Action item
From the line with "T6.5 & Entrenar" to the line with "T7.1 & Esqueleto", retype every line exactly, including those two, and leave out the rest of the data below.
+++
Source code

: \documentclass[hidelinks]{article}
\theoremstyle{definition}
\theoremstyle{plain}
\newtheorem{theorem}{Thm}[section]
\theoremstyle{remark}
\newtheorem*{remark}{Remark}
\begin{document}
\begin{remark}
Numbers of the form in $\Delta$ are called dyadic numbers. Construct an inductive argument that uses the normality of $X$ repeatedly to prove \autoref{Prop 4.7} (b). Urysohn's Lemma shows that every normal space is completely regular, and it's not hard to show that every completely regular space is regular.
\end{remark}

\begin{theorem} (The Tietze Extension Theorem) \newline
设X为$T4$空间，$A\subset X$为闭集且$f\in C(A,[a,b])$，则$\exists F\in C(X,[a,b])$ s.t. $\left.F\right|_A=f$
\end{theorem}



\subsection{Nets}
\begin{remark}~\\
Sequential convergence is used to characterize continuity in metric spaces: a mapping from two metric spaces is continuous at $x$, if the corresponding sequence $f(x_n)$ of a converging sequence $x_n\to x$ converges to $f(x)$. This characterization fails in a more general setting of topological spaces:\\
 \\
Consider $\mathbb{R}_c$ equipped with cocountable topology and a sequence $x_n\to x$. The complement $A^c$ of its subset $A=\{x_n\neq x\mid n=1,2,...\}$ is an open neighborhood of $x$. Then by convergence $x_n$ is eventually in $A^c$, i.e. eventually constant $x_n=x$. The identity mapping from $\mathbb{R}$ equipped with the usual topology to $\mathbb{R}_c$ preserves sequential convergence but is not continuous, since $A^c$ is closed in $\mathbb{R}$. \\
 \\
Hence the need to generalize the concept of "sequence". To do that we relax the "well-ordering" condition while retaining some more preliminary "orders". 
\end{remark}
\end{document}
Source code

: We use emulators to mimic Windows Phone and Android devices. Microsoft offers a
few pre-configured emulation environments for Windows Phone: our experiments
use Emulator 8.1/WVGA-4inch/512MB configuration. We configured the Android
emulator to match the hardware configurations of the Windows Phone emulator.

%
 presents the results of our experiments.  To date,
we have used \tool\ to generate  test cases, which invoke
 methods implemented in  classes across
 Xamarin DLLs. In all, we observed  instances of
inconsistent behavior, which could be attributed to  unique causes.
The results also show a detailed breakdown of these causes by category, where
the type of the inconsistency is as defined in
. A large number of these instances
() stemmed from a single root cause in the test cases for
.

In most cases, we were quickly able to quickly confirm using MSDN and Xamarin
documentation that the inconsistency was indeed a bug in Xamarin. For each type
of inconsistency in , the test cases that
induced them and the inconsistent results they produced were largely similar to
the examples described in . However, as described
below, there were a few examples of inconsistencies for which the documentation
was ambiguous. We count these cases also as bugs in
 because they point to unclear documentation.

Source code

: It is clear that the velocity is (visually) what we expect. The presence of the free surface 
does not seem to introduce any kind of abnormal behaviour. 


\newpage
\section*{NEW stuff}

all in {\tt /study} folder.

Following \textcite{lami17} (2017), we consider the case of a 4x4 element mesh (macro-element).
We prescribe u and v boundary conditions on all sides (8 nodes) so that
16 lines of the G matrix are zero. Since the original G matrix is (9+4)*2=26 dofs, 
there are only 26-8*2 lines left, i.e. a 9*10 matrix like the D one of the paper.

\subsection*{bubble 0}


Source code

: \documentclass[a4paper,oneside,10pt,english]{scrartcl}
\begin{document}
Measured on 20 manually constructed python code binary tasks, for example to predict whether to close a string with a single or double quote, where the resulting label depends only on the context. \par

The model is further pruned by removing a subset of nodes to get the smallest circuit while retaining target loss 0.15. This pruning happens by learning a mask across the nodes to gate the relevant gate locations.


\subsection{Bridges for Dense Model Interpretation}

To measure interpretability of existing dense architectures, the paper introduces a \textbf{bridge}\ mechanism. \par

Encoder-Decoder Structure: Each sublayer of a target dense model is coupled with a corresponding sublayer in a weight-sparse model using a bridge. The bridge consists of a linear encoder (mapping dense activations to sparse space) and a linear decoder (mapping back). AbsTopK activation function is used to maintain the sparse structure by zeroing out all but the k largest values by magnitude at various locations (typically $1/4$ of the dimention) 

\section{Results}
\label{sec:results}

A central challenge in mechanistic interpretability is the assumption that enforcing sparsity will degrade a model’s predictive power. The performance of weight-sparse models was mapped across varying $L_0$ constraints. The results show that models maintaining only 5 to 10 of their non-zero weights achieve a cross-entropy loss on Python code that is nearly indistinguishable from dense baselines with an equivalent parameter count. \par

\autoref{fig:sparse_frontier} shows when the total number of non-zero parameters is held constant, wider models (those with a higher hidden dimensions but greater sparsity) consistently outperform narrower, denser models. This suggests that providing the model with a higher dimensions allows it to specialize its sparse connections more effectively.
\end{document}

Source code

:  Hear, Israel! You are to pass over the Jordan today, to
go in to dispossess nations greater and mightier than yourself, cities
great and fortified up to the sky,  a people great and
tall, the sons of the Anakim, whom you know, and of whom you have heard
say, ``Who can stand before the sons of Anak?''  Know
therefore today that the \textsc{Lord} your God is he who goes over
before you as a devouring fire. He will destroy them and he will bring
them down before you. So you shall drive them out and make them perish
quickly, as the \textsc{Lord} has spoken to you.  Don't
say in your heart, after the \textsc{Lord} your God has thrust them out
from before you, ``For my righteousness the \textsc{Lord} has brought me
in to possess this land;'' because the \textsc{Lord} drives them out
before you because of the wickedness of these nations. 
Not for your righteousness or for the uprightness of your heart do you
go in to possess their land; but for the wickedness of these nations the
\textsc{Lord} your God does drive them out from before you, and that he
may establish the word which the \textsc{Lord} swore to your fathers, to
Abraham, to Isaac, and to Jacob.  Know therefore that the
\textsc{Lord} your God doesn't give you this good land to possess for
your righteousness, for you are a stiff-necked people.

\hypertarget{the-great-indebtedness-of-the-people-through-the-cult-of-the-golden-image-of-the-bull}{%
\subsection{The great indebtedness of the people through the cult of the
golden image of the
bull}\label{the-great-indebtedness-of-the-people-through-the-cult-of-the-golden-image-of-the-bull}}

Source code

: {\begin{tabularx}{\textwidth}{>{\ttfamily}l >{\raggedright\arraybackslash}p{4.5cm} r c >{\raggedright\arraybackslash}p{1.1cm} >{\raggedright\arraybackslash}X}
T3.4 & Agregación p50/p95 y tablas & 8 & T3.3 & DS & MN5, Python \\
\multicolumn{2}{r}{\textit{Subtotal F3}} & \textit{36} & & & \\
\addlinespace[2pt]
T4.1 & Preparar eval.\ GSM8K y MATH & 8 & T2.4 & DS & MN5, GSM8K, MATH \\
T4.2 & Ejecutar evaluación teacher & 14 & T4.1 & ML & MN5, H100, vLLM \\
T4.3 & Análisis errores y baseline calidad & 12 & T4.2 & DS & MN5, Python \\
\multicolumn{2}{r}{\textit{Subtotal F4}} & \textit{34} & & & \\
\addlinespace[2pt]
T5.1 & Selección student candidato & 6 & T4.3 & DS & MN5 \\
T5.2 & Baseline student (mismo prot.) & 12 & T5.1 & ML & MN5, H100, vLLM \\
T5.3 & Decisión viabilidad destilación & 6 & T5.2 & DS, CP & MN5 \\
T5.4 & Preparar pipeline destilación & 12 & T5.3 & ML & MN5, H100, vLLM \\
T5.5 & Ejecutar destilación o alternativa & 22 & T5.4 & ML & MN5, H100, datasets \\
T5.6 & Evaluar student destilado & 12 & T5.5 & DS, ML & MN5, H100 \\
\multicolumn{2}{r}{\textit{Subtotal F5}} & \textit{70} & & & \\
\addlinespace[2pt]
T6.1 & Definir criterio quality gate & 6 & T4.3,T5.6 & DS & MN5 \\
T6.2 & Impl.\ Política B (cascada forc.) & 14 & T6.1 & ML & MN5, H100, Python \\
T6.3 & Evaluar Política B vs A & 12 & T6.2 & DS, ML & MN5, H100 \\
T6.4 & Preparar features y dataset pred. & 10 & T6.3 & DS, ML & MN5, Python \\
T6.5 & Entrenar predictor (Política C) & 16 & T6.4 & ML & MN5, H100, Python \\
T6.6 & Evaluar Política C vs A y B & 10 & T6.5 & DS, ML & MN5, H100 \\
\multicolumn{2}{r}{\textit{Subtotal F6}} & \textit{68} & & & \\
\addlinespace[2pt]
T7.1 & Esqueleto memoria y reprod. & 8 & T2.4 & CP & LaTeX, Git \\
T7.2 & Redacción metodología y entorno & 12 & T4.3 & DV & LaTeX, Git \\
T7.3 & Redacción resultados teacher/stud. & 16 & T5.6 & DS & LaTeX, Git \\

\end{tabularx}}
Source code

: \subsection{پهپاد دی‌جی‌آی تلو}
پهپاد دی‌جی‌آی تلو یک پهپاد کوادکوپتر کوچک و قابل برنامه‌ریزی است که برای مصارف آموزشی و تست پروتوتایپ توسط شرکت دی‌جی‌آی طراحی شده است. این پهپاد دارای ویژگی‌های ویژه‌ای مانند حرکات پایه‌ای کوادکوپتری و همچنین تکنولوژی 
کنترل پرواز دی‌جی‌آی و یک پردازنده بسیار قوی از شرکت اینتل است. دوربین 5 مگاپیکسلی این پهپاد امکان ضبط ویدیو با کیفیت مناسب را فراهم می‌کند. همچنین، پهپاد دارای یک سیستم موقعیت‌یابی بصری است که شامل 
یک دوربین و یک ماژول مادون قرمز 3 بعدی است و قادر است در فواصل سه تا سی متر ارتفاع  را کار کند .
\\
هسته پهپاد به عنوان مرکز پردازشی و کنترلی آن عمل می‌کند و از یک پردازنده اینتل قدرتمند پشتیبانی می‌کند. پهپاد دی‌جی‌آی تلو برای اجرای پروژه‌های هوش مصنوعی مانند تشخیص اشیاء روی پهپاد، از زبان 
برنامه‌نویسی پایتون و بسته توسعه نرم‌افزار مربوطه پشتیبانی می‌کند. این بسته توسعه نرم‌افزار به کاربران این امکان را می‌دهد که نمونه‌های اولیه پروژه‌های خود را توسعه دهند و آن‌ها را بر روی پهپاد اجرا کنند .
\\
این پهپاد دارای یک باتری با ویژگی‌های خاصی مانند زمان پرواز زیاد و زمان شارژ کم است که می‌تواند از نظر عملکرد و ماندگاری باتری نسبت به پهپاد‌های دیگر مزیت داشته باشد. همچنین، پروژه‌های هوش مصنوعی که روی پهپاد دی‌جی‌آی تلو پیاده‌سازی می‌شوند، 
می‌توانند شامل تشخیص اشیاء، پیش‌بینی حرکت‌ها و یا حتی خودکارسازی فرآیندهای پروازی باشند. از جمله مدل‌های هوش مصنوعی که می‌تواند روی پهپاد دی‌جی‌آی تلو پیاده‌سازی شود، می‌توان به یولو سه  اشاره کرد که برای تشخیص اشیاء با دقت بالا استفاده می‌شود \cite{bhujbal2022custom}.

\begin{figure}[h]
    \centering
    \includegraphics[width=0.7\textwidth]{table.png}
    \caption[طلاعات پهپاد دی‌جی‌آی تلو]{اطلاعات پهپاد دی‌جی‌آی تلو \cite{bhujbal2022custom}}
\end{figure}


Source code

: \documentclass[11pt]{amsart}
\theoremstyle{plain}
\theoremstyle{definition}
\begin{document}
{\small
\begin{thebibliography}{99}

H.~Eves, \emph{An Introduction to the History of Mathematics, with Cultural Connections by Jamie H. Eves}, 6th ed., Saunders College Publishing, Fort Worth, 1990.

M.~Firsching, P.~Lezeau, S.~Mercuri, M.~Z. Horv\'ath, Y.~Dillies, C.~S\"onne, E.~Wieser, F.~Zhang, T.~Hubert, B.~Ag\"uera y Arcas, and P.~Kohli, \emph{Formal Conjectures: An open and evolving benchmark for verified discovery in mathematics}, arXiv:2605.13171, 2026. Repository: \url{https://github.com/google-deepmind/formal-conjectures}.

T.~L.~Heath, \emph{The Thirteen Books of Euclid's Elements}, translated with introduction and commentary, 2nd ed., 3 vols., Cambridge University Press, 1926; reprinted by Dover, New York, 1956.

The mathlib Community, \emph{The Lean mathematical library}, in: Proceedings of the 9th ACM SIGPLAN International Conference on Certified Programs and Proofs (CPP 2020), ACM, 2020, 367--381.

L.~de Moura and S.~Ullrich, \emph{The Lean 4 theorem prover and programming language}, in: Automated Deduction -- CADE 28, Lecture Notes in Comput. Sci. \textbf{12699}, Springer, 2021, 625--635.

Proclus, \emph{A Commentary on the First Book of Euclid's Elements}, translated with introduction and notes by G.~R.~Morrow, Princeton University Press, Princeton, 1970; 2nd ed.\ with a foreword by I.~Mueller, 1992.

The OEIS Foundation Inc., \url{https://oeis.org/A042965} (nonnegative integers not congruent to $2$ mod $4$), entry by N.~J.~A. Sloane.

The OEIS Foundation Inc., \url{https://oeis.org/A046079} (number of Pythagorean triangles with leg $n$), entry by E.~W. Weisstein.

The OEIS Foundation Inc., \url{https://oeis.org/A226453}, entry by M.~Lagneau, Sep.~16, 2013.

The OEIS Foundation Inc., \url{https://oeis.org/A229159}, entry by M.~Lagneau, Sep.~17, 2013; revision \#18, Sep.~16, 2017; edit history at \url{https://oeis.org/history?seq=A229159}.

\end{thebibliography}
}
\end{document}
+++
Solution for this task
T6.5 & Entrenar predictor (Política C) & 16 & T6.4 & ML & MN5, H100, Python \\
T6.6 & Evaluar Política C vs A y B & 10 & T6.5 & DS, ML & MN5, H100 \\
\multicolumn{2}{r}{\textit{Subtotal F6}} & \textit{68} & & & \\
\addlinespace[2pt]
T7.1 & Esqueleto memoria y reprod. & 8 & T2.4 & CP & LaTeX, Git \\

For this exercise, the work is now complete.